- Genre: Variety
- Written by: Cal Howard; Henry Taylor;
- Directed by: John Lyman
- Presented by: Johnny Dugan
- Country of origin: United States

Production
- Producers: Burt Harris; Edward Sobol;

Original release
- Network: NBC
- Release: June 8 – September 25, 1953

= Ladies' Choice (TV series) =

American TV variety series (1953)

Ladies' Choice is an American daytime variety television program that was broadcast on NBC from June 8, 1953, through September 25, 1953.

==Format==
Johnny Dugan was the host of the series, which had women's organizations select the artists who performed as guests. Some performers were winners of local talent shows, and some were provided by female talent scouts. Performers came from around the United States and ranged in age from juveniles to grandmothers. For most, the appearance was their first public performance outside their home areas.

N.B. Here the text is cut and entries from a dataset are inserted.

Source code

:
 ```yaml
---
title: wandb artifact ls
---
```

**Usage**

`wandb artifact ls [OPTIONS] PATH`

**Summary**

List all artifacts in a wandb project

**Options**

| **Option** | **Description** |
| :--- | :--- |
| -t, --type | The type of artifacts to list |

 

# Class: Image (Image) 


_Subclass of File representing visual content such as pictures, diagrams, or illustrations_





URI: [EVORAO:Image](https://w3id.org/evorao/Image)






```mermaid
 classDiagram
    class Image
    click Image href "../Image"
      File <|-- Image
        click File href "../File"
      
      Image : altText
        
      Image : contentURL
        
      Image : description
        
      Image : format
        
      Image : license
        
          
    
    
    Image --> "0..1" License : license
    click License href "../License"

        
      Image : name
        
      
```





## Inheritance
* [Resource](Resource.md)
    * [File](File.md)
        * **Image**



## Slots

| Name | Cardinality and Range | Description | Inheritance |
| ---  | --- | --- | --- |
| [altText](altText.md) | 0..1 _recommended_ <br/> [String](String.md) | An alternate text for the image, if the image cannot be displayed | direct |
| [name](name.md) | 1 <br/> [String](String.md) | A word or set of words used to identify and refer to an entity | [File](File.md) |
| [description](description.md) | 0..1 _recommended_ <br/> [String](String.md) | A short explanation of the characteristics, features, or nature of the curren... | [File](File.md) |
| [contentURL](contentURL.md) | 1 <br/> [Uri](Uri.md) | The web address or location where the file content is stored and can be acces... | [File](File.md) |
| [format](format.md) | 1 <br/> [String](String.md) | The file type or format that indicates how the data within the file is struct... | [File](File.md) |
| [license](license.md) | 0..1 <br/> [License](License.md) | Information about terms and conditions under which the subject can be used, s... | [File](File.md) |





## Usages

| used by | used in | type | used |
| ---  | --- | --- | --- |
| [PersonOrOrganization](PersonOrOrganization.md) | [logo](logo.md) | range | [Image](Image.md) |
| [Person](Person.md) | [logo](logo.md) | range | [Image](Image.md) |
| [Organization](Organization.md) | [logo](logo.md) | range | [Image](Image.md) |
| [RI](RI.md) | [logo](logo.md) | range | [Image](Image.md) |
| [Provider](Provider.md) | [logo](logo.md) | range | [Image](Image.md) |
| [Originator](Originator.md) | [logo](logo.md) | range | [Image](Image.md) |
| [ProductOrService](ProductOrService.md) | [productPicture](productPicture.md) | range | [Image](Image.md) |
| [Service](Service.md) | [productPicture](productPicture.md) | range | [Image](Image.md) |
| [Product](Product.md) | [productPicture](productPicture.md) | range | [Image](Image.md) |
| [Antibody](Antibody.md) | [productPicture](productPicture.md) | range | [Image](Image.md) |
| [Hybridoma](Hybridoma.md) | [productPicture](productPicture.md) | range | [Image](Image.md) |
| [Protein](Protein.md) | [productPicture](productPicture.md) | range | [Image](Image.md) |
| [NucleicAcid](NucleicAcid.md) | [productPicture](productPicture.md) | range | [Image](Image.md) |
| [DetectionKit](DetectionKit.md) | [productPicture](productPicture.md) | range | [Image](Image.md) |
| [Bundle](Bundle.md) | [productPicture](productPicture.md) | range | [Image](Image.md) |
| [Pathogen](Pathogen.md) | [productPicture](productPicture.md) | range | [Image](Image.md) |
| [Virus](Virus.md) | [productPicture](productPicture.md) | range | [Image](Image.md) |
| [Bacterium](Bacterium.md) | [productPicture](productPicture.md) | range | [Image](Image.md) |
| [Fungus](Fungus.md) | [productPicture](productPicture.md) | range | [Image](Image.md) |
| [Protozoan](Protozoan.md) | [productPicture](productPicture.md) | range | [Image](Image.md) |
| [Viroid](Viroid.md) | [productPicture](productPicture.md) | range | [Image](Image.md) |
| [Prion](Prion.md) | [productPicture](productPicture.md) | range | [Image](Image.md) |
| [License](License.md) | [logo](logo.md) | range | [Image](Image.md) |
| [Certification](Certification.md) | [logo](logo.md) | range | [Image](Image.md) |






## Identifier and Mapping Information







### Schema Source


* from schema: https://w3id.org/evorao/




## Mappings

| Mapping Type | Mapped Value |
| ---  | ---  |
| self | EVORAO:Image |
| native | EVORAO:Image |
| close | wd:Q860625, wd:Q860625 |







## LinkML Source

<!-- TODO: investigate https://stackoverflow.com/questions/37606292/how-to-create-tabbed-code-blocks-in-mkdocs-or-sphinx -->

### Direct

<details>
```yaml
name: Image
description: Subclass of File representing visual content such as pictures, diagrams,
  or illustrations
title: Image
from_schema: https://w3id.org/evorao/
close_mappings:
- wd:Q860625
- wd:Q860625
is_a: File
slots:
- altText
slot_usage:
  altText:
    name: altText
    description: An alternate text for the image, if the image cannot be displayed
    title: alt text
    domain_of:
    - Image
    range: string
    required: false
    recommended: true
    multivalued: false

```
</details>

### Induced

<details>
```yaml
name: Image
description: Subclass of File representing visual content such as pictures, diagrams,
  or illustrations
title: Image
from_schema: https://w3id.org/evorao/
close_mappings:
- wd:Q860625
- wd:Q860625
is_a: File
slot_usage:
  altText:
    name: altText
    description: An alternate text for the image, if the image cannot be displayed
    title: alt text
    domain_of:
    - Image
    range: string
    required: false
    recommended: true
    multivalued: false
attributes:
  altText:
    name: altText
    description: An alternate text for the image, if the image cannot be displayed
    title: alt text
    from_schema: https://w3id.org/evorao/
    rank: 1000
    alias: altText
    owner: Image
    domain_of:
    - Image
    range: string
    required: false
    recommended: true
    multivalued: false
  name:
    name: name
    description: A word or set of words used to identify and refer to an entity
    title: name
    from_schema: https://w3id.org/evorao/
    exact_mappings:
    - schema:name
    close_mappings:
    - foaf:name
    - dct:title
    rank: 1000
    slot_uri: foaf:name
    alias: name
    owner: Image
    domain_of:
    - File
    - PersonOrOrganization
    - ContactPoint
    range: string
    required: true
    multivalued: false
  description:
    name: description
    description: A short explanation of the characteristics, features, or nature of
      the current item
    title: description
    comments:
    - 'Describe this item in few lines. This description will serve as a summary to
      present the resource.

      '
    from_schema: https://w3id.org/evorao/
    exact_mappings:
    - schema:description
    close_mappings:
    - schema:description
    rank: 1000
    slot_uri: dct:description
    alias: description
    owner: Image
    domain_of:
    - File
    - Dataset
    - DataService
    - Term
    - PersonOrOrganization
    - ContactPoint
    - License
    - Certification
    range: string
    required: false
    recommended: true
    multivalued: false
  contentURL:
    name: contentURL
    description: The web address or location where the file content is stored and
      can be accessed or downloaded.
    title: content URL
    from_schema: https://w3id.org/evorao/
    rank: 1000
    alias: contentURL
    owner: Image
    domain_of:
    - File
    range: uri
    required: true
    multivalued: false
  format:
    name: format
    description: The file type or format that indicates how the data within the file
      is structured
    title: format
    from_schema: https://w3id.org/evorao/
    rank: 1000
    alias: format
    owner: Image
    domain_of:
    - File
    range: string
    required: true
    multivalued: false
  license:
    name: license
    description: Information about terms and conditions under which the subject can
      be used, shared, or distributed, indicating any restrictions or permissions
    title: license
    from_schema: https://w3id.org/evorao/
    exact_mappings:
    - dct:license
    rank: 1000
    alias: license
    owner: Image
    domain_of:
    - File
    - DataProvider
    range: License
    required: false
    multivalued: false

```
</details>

Using an approach similar to that of Arthur Godfrey's Talent Scouts, Dugan interviewed female guests, and the guests then introduced the entertainers that they had brought to the program. Applause from the studio audience determined the winning act in each episode, with that person receiving prizes and opportunities to perform professionally. The winner returned the next day to compete with two new acts. The show's music director, Vic Valente, directed a quintet. Episodes included elements unrelated to the entertainers — "Grandmother of the Day" recognition and a contest that had viewers trying to identify a spinning picture.

Viewers were asked to vote on whether performers should make return visits to the show. In the program's premiere week 11,007 letters were submitted; 19,473 came in its second week on the air, and 23,195 arrived the following week. During the first three weeks of July 1953, viewers sent 69,390 letters.

==Production==
Ladies' Choice was a summer replacement for half of the Kate Smith Hour, with Time Out for Fun starring Fran Allison filling the other 30 minutes. Jerry Layton and Wilbur Stark were the packagers of Ladies' Choice. Burt Harris and Edward Sobol were the producers, and John Lyman was the director. Cal Howard and Henry Taylor were the writers, and Lillian Greene was the women's clubs coordinator. The program was sustaining, but in September 1953, the trade publication Billboard reported, "Sales effort on the show, which drew an 8.3 Nielsen, is being intensified."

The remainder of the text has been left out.